Source texts of formatted documents:

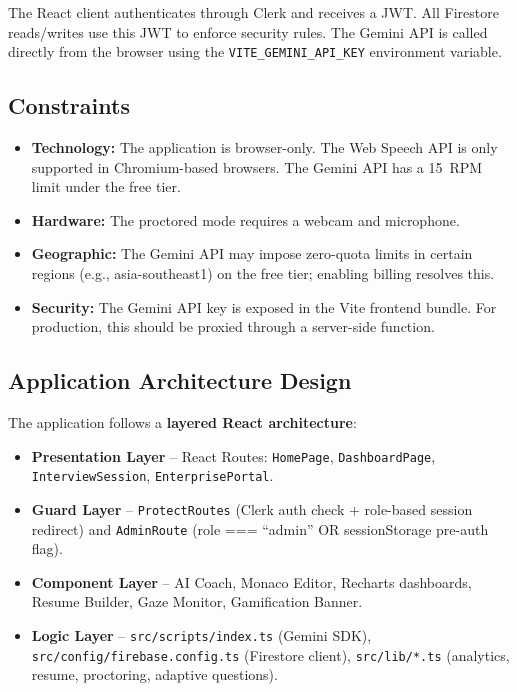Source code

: \documentclass{fisatprojectfinal}
\begin{document}
The React client authenticates through Clerk and receives a JWT. All Firestore reads/writes
use this JWT to enforce security rules. The Gemini API is called directly from the browser
using the \texttt{VITE\_GEMINI\_API\_KEY} environment variable.

\subsection{Constraints}
\begin{itemize}
  \item \textbf{Technology:} The application is browser-only. The Web Speech API is only
        supported in Chromium-based browsers. The Gemini API has a 15~RPM limit under the
        free tier.
  \item \textbf{Hardware:} The proctored mode requires a webcam and microphone.
  \item \textbf{Geographic:} The Gemini API may impose zero-quota limits in certain regions
        (e.g., asia-southeast1) on the free tier; enabling billing resolves this.
  \item \textbf{Security:} The Gemini API key is exposed in the Vite frontend bundle. For
        production, this should be proxied through a server-side function.
\end{itemize}

\subsection{Application Architecture Design}
The application follows a \textbf{layered React architecture}:
\begin{itemize}
  \item \textbf{Presentation Layer} -- React Routes: \texttt{HomePage},
        \texttt{DashboardPage}, \texttt{InterviewSession}, \texttt{EnterprisePortal}.
  \item \textbf{Guard Layer} -- \texttt{ProtectRoutes} (Clerk auth check + role-based
        session redirect) and \texttt{AdminRoute} (role === ``admin'' OR sessionStorage
        pre-auth flag).
  \item \textbf{Component Layer} -- AI Coach, Monaco Editor, Recharts dashboards, Resume
        Builder, Gaze Monitor, Gamification Banner.
  \item \textbf{Logic Layer} -- \texttt{src/scripts/index.ts} (Gemini SDK),
        \texttt{src/config/firebase.config.ts} (Firestore client),
        \texttt{src/lib/*.ts} (analytics, resume, proctoring, adaptive questions).
\end{itemize}
\end{document}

### How to complete this task:
Return each entry above unchanged. Leave the pictures out.

### Written answer:
Source code

: \documentclass{fisatprojectfinal}
\begin{document}
The React client authenticates through Clerk and receives a JWT. All Firestore reads/writes
use this JWT to enforce security rules. The Gemini API is called directly from the browser
using the \texttt{VITE\_GEMINI\_API\_KEY} environment variable.

\subsection{Constraints}
\begin{itemize}
  \item \textbf{Technology:} The application is browser-only. The Web Speech API is only
        supported in Chromium-based browsers. The Gemini API has a 15~RPM limit under the
        free tier.
  \item \textbf{Hardware:} The proctored mode requires a webcam and microphone.
  \item \textbf{Geographic:} The Gemini API may impose zero-quota limits in certain regions
        (e.g., asia-southeast1) on the free tier; enabling billing resolves this.
  \item \textbf{Security:} The Gemini API key is exposed in the Vite frontend bundle. For
        production, this should be proxied through a server-side function.
\end{itemize}

\subsection{Application Architecture Design}
The application follows a \textbf{layered React architecture}:
\begin{itemize}
  \item \textbf{Presentation Layer} -- React Routes: \texttt{HomePage},
        \texttt{DashboardPage}, \texttt{InterviewSession}, \texttt{EnterprisePortal}.
  \item \textbf{Guard Layer} -- \texttt{ProtectRoutes} (Clerk auth check + role-based
        session redirect) and \texttt{AdminRoute} (role === ``admin'' OR sessionStorage
        pre-auth flag).
  \item \textbf{Component Layer} -- AI Coach, Monaco Editor, Recharts dashboards, Resume
        Builder, Gaze Monitor, Gamification Banner.
  \item \textbf{Logic Layer} -- \texttt{src/scripts/index.ts} (Gemini SDK),
        \texttt{src/config/firebase.config.ts} (Firestore client),
        \texttt{src/lib/*.ts} (analytics, resume, proctoring, adaptive questions).
\end{itemize}
\end{document}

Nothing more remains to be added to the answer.